À quarante ans, Big Dorjee avait commencé sa carrière dans les montagnes comme conducteur de yaks, guidant des troupeaux d’animaux, parfois plus de cinquante, sur les sentiers raides, rocailleux et dans l’air raréfié. Mais la stature et la force de Dorjee lui ont offert d’autres opportunités, tout comme un diplôme d’Harvard vous ouvre les portes aux États-Unis. Son frère travaillait avec les équipes d’alpinistes et, au début des années 1990, une des nombreuses expéditions qui partent gravir l’Everest en avril invita Dorjee à travailler pour elle. Lors de sa deuxième expédition, il atteignit le sommet, rejoignant ainsi l’élite : un Sherpa qui a vaincu l’Everest est le mieux payé du Khumbu et il est assuré de trouver un emploi pendant la saison. Dorjee gagnait plus en deux mois qu’en une année à conduire des troupeaux de yaks. Cet argent lui permit d’envoyer sa famille vivre à Katmandou et d’inscrire ses deux filles à l’école, une véritable ascension sociale et économique que connaissent des dizaines de Sherpas comme lui.

Aux yeux de Manuel Luigi, l’organisateur de l’expédition italienne qui l’avait engagé, Big Dorjee était une valeur sûre. Trois mois plus tôt, il l’avait décrit en ces termes dans un e-mail envoyé à ses clients, Gustavo Lisi et Nils Antezana :

Dorjee Sherpa a quarante ans. Il est très, très fort et expérimenté. Il a été à l’Annapurna IV, au Makalu, au Cho Oyu, au Kangchenjunga et surtout quinze fois à l’Everest, dont neuf fois jusqu’au sommet (!). La dernière fois, c’était il y a un an, avec mon expédition.

Le mot « Sherpa » a tellement de significations différentes qu’il est difficile à comprendre. Les Sherpas forment un groupe ethnique qui émigra du Tibet au Népal il y a plusieurs siècles. « Sherpa » est aussi le nom de famille de la plupart des membres de cette tribu, ce qui ajoute à la confusion, d’autant que leur coutume veut que l’on donne à son enfant le prénom correspondant au jour de la semaine où il est né. Ces cinquante dernières années, les alpinistes occidentaux se sont approprié le terme de « Sherpa », l’attribuant aux porteurs d’altitude qui sont souvent, mais pas toujours, originaires de cette tribu. Ce terme est fortement associé à des valeurs de courage, de loyauté et d’honnêteté, et c’est toujours vrai pour la plupart des Sherpas. Presque tous les himalayistes reconnaissent volontiers qu’ils n’auraient guère eu de chance d’arriver au sommet sans l’aide des Sherpas.

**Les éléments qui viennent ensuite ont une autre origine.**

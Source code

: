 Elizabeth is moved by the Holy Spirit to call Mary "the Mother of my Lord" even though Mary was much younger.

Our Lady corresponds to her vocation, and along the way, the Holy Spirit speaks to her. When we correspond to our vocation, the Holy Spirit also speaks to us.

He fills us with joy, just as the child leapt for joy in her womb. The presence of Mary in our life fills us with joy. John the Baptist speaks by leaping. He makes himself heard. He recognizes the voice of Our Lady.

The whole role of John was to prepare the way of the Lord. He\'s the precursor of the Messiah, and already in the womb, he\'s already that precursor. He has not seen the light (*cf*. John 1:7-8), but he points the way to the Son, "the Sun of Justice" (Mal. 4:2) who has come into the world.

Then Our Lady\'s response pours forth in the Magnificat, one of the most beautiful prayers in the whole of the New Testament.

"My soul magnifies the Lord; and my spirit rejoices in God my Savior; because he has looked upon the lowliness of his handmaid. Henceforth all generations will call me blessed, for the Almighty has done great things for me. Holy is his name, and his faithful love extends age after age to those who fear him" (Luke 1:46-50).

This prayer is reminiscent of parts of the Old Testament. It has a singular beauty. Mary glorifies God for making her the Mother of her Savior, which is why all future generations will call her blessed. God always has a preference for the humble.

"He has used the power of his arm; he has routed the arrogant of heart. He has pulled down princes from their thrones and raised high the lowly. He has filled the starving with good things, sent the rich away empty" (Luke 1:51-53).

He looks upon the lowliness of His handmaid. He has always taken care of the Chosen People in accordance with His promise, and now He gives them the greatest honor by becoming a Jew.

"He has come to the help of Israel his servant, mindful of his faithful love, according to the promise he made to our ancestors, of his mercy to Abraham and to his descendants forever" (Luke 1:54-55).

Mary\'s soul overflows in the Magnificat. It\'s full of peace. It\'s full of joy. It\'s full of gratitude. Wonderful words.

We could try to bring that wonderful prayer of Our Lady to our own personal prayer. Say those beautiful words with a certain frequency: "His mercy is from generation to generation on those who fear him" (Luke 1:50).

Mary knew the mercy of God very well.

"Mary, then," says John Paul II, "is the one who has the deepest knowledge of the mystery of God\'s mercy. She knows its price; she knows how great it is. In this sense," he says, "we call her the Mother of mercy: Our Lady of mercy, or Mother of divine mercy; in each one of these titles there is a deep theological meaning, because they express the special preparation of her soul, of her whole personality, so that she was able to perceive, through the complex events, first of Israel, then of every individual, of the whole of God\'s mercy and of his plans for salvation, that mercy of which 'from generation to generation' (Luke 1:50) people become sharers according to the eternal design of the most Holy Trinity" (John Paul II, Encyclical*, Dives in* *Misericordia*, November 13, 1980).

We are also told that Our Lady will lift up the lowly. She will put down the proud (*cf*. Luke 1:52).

Dès le départ, le médecin américano-bolivien et le guide argentin qui avaient recruté Dorjee et Mingma formèrent un couple improbable. Nils Antezana, médecin svelte aux cheveux poivre et sel, était réservé et poli, même avec les plus rustres des porteurs qui transportaient les centaines de kilos de leur matériel jusqu’au pied de la montagne. Pour Dorjee, comme pour la plupart des alpinistes que Nils rencontra sur l’Everest ce printemps-là, il semblait avoir la cinquantaine bien tassée. Il ne se vantait pas, qu’à soixante-neuf ans, il serait le plus vieil Américain à gravir le toit du monde, ou qu’il portait la même taille de pantalon que quarante ans plus tôt. Il était fier de sa forme physique, mais gardait cela pour lui. Chaque année, des alpinistes établissent de nouveaux records, celui du plus jeune ou du plus vieux, diffusant la nouvelle depuis le sommet, mais les coéquipiers de Nils n’apprendront son âge réel qu’une semaine après leur départ.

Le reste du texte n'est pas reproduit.